E a ascensão da agricultura cerca de 10.000 anos atrás coincide com a mudança climática após o fim da última glaciação. Alguns cientistas teorizaram que o gelo recuado tornava mais fácil, ou até mesmo necessário, para os humanos domesticarem plantas no Oriente Próximo. Mas alguns sinais mistos também existem. Expansões posteriores do cérebro humano inicial - saltos menores, mas ainda significativos - parecem ter ocorrido durante períodos de clima relativamente estável, diz Maslin.
Outros pesquisadores sugerem que a mudança climática antiga agiu sobre os seres humanos de uma forma mais semelhante às adaptações evolutivas observadas em outros animais e plantas. John Stewart, da Universidade de Bournemouth, acredita que a mudança do clima provavelmente levou as pessoas à paisagem do que é hoje a Europa e a Ásia, isolando algumas populações e criando condições que podem levar a mudanças evolutivas e ao surgimento de novas espécies.
Estudos mostraram que eras glaciais passadas podem ter forçado espécies como o ouriço em áreas menores, ou refúgios, onde poderiam sobreviver. Essas espécies não eram geneticamente iguais quando emergiram e se expandiram quando seu clima preferido retornou.
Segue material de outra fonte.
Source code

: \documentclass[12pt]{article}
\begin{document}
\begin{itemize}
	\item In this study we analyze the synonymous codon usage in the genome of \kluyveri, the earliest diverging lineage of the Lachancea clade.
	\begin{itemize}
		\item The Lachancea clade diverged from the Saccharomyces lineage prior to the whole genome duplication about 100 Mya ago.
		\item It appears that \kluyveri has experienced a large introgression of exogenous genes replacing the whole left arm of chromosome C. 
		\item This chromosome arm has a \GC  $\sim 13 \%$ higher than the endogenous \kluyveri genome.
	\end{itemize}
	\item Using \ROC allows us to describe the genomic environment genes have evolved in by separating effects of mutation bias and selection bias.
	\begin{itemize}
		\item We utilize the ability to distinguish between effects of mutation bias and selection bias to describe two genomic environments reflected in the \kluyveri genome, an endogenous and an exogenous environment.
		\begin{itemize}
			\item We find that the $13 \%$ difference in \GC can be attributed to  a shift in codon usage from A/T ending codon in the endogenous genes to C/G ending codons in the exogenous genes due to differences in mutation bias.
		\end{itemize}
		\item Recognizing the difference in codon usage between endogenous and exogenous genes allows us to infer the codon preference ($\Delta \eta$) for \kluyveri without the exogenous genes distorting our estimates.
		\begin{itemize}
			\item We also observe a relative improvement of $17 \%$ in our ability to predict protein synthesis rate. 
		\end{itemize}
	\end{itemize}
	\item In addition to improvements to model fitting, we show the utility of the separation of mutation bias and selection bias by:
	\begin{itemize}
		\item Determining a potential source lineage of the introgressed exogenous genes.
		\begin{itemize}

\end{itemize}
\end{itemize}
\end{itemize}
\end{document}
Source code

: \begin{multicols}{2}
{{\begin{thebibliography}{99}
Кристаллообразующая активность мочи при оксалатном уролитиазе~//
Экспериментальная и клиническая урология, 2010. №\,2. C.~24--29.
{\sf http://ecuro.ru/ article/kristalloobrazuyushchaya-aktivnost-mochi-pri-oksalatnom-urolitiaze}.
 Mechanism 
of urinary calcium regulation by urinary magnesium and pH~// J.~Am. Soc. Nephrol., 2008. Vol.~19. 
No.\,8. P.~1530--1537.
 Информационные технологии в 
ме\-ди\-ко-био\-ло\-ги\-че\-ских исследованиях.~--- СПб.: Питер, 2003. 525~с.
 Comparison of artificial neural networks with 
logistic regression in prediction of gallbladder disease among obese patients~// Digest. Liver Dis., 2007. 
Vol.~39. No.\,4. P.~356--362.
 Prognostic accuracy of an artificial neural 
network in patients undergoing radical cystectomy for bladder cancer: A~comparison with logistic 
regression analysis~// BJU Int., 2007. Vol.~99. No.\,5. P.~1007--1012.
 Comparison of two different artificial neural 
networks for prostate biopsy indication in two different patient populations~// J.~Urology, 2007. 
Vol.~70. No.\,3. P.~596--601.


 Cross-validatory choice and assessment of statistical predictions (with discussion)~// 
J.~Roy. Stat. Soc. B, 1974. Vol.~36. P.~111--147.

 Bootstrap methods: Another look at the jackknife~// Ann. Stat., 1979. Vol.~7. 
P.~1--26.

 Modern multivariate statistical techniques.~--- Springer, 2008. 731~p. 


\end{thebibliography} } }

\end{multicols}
Se esses processos agissem da mesma maneira em homininos, os neandertais e os denisovanos podem ter surgido de grupos primitivos, como o Homo heidelbergensis, quando se isolaram em bolsões pequenos e habitáveis do hemisfério norte gelado.
"Nós olhamos para outros organismos e como eles se adaptaram durante os últimos ciclos interglaciais", diz Stewart, referindo-se ao trabalho feito com Chris Stringer, do Natural History Museum, em Londres. “Alguns padrões parecem ocorrer quando você olha para a disseminação geográfica e para a genética, e nós olhamos para os seres humanos com essa mesma luz. Se acreditamos na evolução orgânica, não devemos inventar novos processos para seres humanos ou tratá-los como um caso especial. Nós devemos encaixá-los neste quadro maior ”.
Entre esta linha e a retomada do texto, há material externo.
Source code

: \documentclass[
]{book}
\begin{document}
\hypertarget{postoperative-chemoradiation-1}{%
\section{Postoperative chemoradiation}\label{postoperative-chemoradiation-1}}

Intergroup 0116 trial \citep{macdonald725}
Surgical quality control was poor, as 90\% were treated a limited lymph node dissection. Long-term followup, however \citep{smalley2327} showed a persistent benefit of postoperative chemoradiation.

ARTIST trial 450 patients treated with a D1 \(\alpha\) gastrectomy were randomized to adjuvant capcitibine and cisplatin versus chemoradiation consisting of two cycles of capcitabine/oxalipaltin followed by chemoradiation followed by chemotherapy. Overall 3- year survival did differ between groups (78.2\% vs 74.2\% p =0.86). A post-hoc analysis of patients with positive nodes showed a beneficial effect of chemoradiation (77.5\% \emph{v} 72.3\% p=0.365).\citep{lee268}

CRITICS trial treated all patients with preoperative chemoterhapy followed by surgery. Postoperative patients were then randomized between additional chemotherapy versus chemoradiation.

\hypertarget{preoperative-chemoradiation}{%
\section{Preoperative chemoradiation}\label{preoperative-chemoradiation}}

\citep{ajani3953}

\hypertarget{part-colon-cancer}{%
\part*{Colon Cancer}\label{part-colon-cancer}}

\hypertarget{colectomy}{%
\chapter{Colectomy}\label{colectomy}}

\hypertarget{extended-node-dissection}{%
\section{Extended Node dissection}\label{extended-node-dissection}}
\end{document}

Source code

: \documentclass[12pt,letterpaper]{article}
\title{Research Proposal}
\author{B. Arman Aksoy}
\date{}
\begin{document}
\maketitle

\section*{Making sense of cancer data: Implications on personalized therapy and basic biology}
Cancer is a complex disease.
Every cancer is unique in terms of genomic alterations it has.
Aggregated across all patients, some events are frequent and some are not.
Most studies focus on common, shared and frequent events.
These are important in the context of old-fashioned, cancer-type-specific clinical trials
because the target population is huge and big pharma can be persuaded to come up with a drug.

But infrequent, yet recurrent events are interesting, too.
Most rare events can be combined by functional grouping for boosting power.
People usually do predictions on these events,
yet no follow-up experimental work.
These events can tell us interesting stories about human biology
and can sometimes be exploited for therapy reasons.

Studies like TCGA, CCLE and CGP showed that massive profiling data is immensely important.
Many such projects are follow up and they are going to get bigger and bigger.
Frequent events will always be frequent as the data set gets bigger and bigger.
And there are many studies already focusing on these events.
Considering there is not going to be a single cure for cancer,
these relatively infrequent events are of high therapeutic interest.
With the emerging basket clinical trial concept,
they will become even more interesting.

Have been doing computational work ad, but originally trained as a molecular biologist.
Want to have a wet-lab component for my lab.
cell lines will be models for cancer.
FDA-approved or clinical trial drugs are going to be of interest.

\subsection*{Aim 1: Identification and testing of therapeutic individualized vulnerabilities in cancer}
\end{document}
O processo pode não funcionar da mesma maneira em locais mais próximos do Equador, onde a mudança climática talvez não seja tão extrema, acrescenta Stewart. E ele acredita que sua teoria não é mutuamente exclusiva com o tipo de seleção de variabilidade que Rick Potts, Peter deMenocal e outros defendem.
“Mas eu acho que, para mim, a seleção de variabilidade não é um mecanismo para criar uma nova espécie. É mais um mecanismo para fazer uma linhagem bem sucedida que pode se espalhar e permitir que ela lide com muitos cenários diferentes ”, diz Stewart. “Para fazer duas espécies de uma, eu acho que você precisa desse tipo de isolamento geográfico que foi impulsionado pelo clima.” Ainda assim, ele diz, “não há dúvida sobre isso - os humanos são capazes de lidar com muitas coisas diferentes, e algo na evolução deve ter feito isso.